Your job is to build a model to predict if an employee will leave the company. This is defined by the categorical variable Attrition. The employees leaving the company have a value of Attrition equal to Yes. You can consider several classification models like decision trees, logistic regression or random forests.

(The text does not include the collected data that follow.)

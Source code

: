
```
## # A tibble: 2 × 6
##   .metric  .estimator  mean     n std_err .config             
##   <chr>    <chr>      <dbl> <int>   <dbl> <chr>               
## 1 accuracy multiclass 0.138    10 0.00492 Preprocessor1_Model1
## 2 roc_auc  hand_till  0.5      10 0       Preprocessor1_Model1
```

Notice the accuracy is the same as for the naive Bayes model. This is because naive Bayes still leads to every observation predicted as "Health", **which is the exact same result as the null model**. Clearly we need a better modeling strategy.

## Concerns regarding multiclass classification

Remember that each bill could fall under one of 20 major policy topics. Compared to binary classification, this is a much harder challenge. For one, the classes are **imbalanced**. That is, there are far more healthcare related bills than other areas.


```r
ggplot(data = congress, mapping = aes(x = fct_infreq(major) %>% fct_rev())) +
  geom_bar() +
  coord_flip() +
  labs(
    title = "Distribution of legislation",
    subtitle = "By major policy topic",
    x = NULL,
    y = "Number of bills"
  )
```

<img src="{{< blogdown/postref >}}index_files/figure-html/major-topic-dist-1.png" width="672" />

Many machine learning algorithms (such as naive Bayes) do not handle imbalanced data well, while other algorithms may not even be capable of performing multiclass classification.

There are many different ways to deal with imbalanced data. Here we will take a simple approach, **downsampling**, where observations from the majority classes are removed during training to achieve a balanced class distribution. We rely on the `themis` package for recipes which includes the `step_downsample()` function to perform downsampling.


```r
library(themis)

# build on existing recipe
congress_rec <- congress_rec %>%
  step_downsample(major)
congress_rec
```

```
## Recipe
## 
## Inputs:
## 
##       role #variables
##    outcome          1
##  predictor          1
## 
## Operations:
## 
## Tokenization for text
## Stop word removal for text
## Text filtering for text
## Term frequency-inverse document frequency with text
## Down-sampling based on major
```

You can see how can you implement classification models in:

https://parsnip.tidymodels.org/reference/

Select a good model performing cross validation and tuning hyperparameters on the training set. Once you have defined your model, test its performance on the test set. You must deliver a GroupX.Rmd file, where X is the name of your group. This file will include your analysis, reading the .csv file in the same directory as the file.
</p>

<h3>Introduction</h3>
In the following report, we used data from *IBM HR Analytics Employee Attrition & Performance*, which includes a total of 35 variables to apply a machine learning method. The goal of this task is to predict Attrition by selecting a set of explanatory variables and building a random forest classification tree.


```{r setup, message=FALSE, warning=FALSE}
library(tidyverse)
library(tidymodels)
library(parsnip)
library(ggthemes)
library(skimr)
library(workflows)
library(yardstick)
library(kableExtra)
library(corrplot)
library(RColorBrewer)

knitr::opts_chunk$set(echo = TRUE)
```

<h3>Examine Data</h3>
<h4>Data Importing, Cleaning, Exploration</h4>
```{r , message=FALSE, warning=FALSE}
#Import data
atr_data_raw <- read_csv("WA_Fn-UseC_-HR-Employee-Attrition.csv")
skim(atr_data_raw)
summary(atr_data_raw)
```

This dataset contains 1470 observations with 35 variables to consider.
Using the *summary* and *skim* functions, there is a broad view over the data frame. It is obvious that some of the variables are not useful.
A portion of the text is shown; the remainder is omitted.